TASK GOAL ▸
An exact copy of all the data is needed, with every picture left out.

Pictures paired with source code ▸
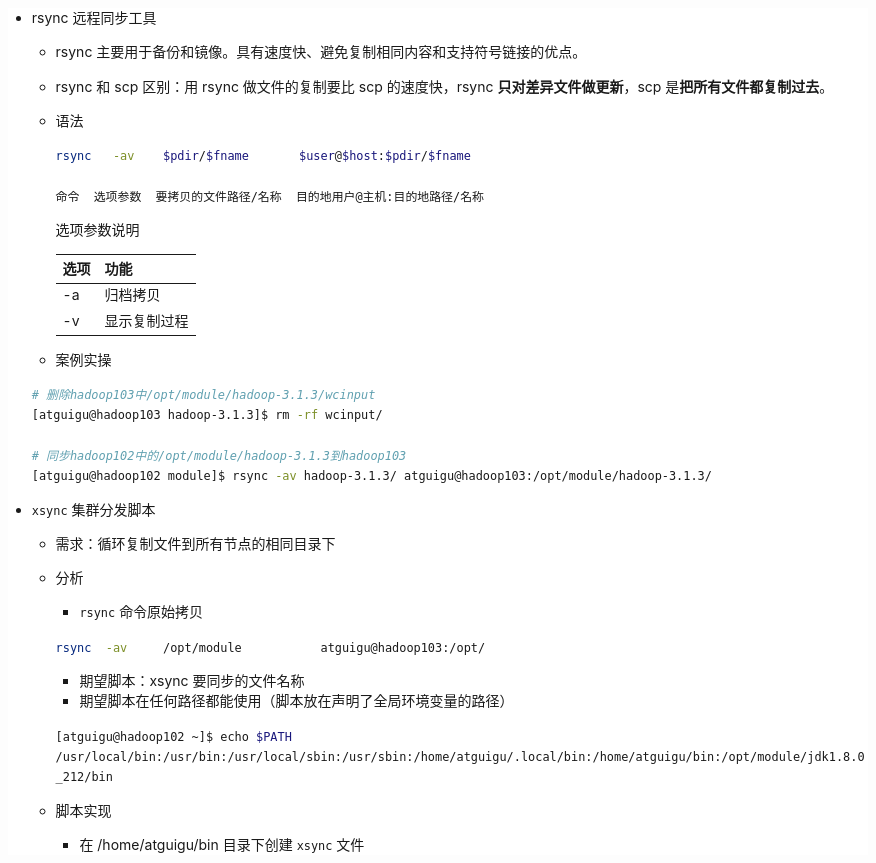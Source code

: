   

- rsync 远程同步工具
  - rsync 主要用于备份和镜像。具有速度快、避免复制相同内容和支持符号链接的优点。
  
  - rsync 和 scp 区别：用 rsync 做文件的复制要比 scp 的速度快，rsync **只对差异文件做更新**，scp 是**把所有文件都复制过去**。
  
  - 语法
  
    ```bash
    rsync   -av    $pdir/$fname       $user@$host:$pdir/$fname
    
    命令  选项参数  要拷贝的文件路径/名称  目的地用户@主机:目的地路径/名称
    ```
  
     选项参数说明
  
    | 选项 | 功能         |
    | ---- | ------------ |
    | -a   | 归档拷贝     |
    | -v   | 显示复制过程 |
  
  - 案例实操
  
  ```bash
  # 删除hadoop103中/opt/module/hadoop-3.1.3/wcinput
  [atguigu@hadoop103 hadoop-3.1.3]$ rm -rf wcinput/
  
  # 同步hadoop102中的/opt/module/hadoop-3.1.3到hadoop103
  [atguigu@hadoop102 module]$ rsync -av hadoop-3.1.3/ atguigu@hadoop103:/opt/module/hadoop-3.1.3/
  ```
  
  
  
- `xsync` 集群分发脚本

  - 需求：循环复制文件到所有节点的相同目录下

  - 分析

    - `rsync` 命令原始拷贝

    ```bash
    rsync  -av     /opt/module  		 atguigu@hadoop103:/opt/
    ```

    - 期望脚本：xsync 要同步的文件名称
    - 期望脚本在任何路径都能使用（脚本放在声明了全局环境变量的路径）

    ```bash
    [atguigu@hadoop102 ~]$ echo $PATH
    /usr/local/bin:/usr/bin:/usr/local/sbin:/usr/sbin:/home/atguigu/.local/bin:/home/atguigu/bin:/opt/module/jdk1.8.0_212/bin
    ```

    

  - 脚本实现

    - 在 /home/atguigu/bin 目录下创建 `xsync` 文件
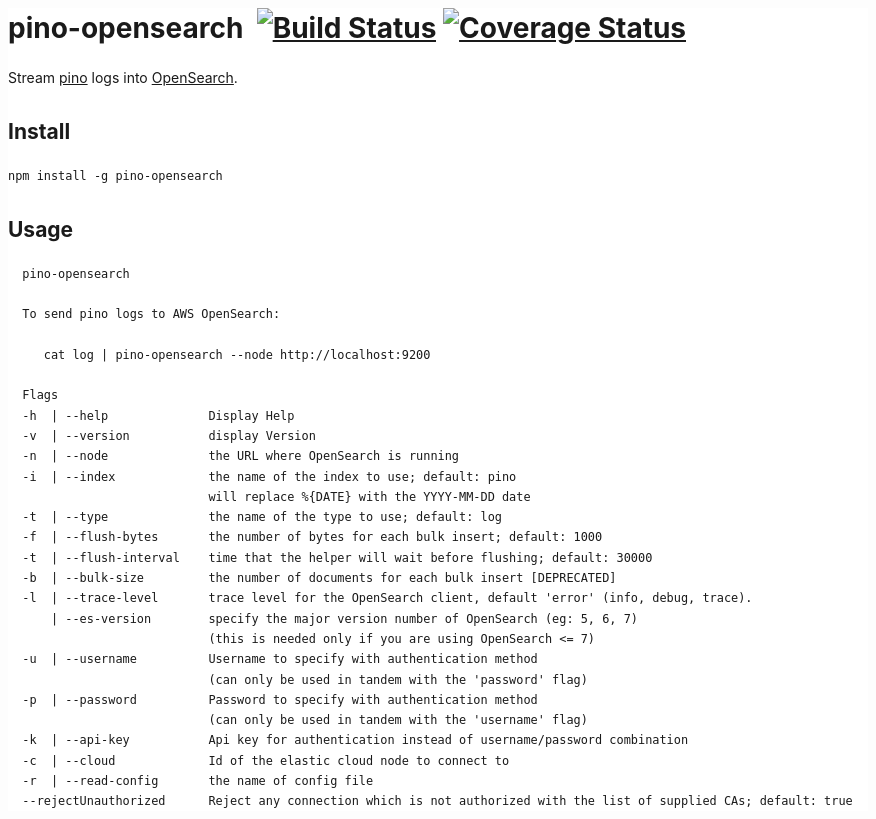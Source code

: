 # pino-opensearch&nbsp;&nbsp;[![Build Status](https://github.com/pinojs/pino-elasticsearch/workflows/CI/badge.svg)](https://github.com/pinojs/pino-elasticsearch/actions)&nbsp;[![Coverage Status](https://coveralls.io/repos/github/pinojs/pino-elasticsearch/badge.svg?branch=master)](https://coveralls.io/github/pinojs/pino-elasticsearch?branch=master)

Stream [pino](https://github.com/pinojs/pino) logs into [OpenSearch](https://opensearch.org/docs/latest/opensearch/index/).

## Install

```
npm install -g pino-opensearch
```

## Usage

```
  pino-opensearch

  To send pino logs to AWS OpenSearch:

     cat log | pino-opensearch --node http://localhost:9200

  Flags
  -h  | --help              Display Help
  -v  | --version           display Version
  -n  | --node              the URL where OpenSearch is running
  -i  | --index             the name of the index to use; default: pino
                            will replace %{DATE} with the YYYY-MM-DD date
  -t  | --type              the name of the type to use; default: log
  -f  | --flush-bytes       the number of bytes for each bulk insert; default: 1000
  -t  | --flush-interval    time that the helper will wait before flushing; default: 30000
  -b  | --bulk-size         the number of documents for each bulk insert [DEPRECATED]
  -l  | --trace-level       trace level for the OpenSearch client, default 'error' (info, debug, trace).
      | --es-version        specify the major version number of OpenSearch (eg: 5, 6, 7)
                            (this is needed only if you are using OpenSearch <= 7)
  -u  | --username          Username to specify with authentication method
                            (can only be used in tandem with the 'password' flag)
  -p  | --password          Password to specify with authentication method
                            (can only be used in tandem with the 'username' flag)
  -k  | --api-key           Api key for authentication instead of username/password combination
  -c  | --cloud             Id of the elastic cloud node to connect to
  -r  | --read-config       the name of config file
  --rejectUnauthorized      Reject any connection which is not authorized with the list of supplied CAs; default: true

```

OUTPUT BELOW ▸
Source code

:   

- rsync 远程同步工具
  - rsync 主要用于备份和镜像。具有速度快、避免复制相同内容和支持符号链接的优点。
  
  - rsync 和 scp 区别：用 rsync 做文件的复制要比 scp 的速度快，rsync **只对差异文件做更新**，scp 是**把所有文件都复制过去**。
  
  - 语法
  
    ```bash
    rsync   -av    $pdir/$fname       $user@$host:$pdir/$fname
    
    命令  选项参数  要拷贝的文件路径/名称  目的地用户@主机:目的地路径/名称
    ```
  
     选项参数说明
  
    | 选项 | 功能         |
    | ---- | ------------ |
    | -a   | 归档拷贝     |
    | -v   | 显示复制过程 |
  
  - 案例实操
  
  ```bash
  # 删除hadoop103中/opt/module/hadoop-3.1.3/wcinput
  [atguigu@hadoop103 hadoop-3.1.3]$ rm -rf wcinput/
  
  # 同步hadoop102中的/opt/module/hadoop-3.1.3到hadoop103
  [atguigu@hadoop102 module]$ rsync -av hadoop-3.1.3/ atguigu@hadoop103:/opt/module/hadoop-3.1.3/
  ```
  
  
  
- `xsync` 集群分发脚本

  - 需求：循环复制文件到所有节点的相同目录下

  - 分析

    - `rsync` 命令原始拷贝

    ```bash
    rsync  -av     /opt/module  		 atguigu@hadoop103:/opt/
    ```

    - 期望脚本：xsync 要同步的文件名称
    - 期望脚本在任何路径都能使用（脚本放在声明了全局环境变量的路径）

    ```bash
    [atguigu@hadoop102 ~]$ echo $PATH
    /usr/local/bin:/usr/bin:/usr/local/sbin:/usr/sbin:/home/atguigu/.local/bin:/home/atguigu/bin:/opt/module/jdk1.8.0_212/bin
    ```

    

  - 脚本实现

    - 在 /home/atguigu/bin 目录下创建 `xsync` 文件
Source code

: # pino-opensearch&nbsp;&nbsp;[![Build Status](https://github.com/pinojs/pino-elasticsearch/workflows/CI/badge.svg)](https://github.com/pinojs/pino-elasticsearch/actions)&nbsp;[![Coverage Status](https://coveralls.io/repos/github/pinojs/pino-elasticsearch/badge.svg?branch=master)](https://coveralls.io/github/pinojs/pino-elasticsearch?branch=master)

Stream [pino](https://github.com/pinojs/pino) logs into [OpenSearch](https://opensearch.org/docs/latest/opensearch/index/).

## Install

```
npm install -g pino-opensearch
```

## Usage

```
  pino-opensearch

  To send pino logs to AWS OpenSearch:

     cat log | pino-opensearch --node http://localhost:9200

  Flags
  -h  | --help              Display Help
  -v  | --version           display Version
  -n  | --node              the URL where OpenSearch is running
  -i  | --index             the name of the index to use; default: pino
                            will replace %{DATE} with the YYYY-MM-DD date
  -t  | --type              the name of the type to use; default: log
  -f  | --flush-bytes       the number of bytes for each bulk insert; default: 1000
  -t  | --flush-interval    time that the helper will wait before flushing; default: 30000
  -b  | --bulk-size         the number of documents for each bulk insert [DEPRECATED]
  -l  | --trace-level       trace level for the OpenSearch client, default 'error' (info, debug, trace).
      | --es-version        specify the major version number of OpenSearch (eg: 5, 6, 7)
                            (this is needed only if you are using OpenSearch <= 7)
  -u  | --username          Username to specify with authentication method
                            (can only be used in tandem with the 'password' flag)
  -p  | --password          Password to specify with authentication method
                            (can only be used in tandem with the 'username' flag)
  -k  | --api-key           Api key for authentication instead of username/password combination
  -c  | --cloud             Id of the elastic cloud node to connect to
  -r  | --read-config       the name of config file
  --rejectUnauthorized      Reject any connection which is not authorized with the list of supplied CAs; default: true

```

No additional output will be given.